INPUT DATA:
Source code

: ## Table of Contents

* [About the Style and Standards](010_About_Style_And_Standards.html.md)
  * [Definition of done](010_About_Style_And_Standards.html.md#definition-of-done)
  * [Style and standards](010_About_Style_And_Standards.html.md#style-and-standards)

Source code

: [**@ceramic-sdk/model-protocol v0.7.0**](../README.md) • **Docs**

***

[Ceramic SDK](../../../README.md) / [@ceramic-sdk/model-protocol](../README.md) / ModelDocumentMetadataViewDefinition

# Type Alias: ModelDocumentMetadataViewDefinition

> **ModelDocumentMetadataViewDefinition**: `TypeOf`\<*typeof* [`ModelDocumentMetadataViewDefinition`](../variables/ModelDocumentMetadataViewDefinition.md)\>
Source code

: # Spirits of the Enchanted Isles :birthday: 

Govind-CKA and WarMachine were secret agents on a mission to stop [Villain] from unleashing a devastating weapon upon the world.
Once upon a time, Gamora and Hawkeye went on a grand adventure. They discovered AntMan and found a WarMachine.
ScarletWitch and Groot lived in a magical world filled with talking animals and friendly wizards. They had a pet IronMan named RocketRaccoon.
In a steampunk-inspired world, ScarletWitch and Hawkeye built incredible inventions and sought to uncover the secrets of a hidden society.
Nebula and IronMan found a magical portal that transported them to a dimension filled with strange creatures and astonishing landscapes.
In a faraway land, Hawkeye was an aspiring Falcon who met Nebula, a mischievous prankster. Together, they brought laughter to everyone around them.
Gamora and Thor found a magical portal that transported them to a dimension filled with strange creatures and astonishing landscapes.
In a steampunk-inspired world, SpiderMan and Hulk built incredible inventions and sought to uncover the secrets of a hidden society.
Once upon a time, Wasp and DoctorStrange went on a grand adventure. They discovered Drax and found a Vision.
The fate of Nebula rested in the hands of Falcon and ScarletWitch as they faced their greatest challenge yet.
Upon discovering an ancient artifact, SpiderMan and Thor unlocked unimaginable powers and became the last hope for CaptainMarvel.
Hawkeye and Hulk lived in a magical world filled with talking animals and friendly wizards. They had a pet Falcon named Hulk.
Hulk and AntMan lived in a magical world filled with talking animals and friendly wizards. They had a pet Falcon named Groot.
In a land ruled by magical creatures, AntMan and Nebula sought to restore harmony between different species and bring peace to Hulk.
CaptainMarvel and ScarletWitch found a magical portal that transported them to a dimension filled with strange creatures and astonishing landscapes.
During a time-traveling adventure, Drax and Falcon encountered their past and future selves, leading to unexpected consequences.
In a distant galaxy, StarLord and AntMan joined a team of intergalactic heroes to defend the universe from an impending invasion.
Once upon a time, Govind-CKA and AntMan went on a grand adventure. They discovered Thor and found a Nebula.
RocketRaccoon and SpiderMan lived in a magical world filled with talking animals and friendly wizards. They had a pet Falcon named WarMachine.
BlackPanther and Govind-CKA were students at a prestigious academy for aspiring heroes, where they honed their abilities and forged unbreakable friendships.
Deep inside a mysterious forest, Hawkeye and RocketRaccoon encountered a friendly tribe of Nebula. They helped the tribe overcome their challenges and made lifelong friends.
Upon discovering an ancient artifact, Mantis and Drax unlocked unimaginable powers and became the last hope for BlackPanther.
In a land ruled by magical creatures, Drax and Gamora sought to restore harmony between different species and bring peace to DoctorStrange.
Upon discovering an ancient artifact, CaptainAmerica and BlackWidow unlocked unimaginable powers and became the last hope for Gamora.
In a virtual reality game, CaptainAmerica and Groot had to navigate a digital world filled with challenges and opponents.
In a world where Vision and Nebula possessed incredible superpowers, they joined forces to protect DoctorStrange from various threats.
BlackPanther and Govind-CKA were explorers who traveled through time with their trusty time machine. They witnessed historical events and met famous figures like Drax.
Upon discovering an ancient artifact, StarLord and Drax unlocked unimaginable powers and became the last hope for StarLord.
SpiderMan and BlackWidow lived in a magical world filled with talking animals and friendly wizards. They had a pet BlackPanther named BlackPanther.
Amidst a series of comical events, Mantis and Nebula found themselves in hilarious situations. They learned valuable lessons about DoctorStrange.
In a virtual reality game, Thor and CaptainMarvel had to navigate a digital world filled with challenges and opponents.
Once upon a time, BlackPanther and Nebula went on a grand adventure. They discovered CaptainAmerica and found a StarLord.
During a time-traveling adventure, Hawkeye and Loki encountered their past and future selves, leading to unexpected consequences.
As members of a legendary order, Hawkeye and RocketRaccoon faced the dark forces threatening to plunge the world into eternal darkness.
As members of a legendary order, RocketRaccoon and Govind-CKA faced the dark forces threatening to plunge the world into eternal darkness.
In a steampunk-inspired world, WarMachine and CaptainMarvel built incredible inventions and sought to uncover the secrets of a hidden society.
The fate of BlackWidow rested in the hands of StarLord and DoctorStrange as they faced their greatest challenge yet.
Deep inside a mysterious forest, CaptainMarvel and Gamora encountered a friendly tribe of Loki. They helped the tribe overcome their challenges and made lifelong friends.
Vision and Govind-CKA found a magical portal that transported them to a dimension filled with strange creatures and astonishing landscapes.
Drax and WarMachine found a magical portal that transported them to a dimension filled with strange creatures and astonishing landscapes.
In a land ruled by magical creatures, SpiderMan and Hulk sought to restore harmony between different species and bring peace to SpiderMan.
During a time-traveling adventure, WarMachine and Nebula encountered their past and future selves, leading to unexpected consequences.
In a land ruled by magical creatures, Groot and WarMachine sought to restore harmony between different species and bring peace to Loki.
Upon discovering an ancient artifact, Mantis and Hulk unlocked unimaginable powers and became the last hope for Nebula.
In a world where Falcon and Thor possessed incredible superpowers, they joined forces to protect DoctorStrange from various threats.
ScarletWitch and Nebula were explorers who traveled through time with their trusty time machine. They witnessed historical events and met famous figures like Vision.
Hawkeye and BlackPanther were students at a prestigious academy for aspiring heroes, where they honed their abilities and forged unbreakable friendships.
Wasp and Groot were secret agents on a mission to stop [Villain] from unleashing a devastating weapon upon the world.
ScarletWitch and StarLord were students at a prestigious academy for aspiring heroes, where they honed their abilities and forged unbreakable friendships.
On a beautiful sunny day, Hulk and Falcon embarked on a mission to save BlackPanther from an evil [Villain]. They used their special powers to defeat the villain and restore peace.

TASK: Look back at the entries above and repeat, unchanged, every line from the line holding "CaptainMarvel and ScarletWitch" through the line holding "Upon discovering an ancient artifact, StarLord".

ANSWER FOR THIS EXERCISE:
CaptainMarvel and ScarletWitch found a magical portal that transported them to a dimension filled with strange creatures and astonishing landscapes.
During a time-traveling adventure, Drax and Falcon encountered their past and future selves, leading to unexpected consequences.
In a distant galaxy, StarLord and AntMan joined a team of intergalactic heroes to defend the universe from an impending invasion.
Once upon a time, Govind-CKA and AntMan went on a grand adventure. They discovered Thor and found a Nebula.
RocketRaccoon and SpiderMan lived in a magical world filled with talking animals and friendly wizards. They had a pet Falcon named WarMachine.
BlackPanther and Govind-CKA were students at a prestigious academy for aspiring heroes, where they honed their abilities and forged unbreakable friendships.
Deep inside a mysterious forest, Hawkeye and RocketRaccoon encountered a friendly tribe of Nebula. They helped the tribe overcome their challenges and made lifelong friends.
Upon discovering an ancient artifact, Mantis and Drax unlocked unimaginable powers and became the last hope for BlackPanther.
In a land ruled by magical creatures, Drax and Gamora sought to restore harmony between different species and bring peace to DoctorStrange.
Upon discovering an ancient artifact, CaptainAmerica and BlackWidow unlocked unimaginable powers and became the last hope for Gamora.
In a virtual reality game, CaptainAmerica and Groot had to navigate a digital world filled with challenges and opponents.
In a world where Vision and Nebula possessed incredible superpowers, they joined forces to protect DoctorStrange from various threats.
BlackPanther and Govind-CKA were explorers who traveled through time with their trusty time machine. They witnessed historical events and met famous figures like Drax.
Upon discovering an ancient artifact, StarLord and Drax unlocked unimaginable powers and became the last hope for StarLord.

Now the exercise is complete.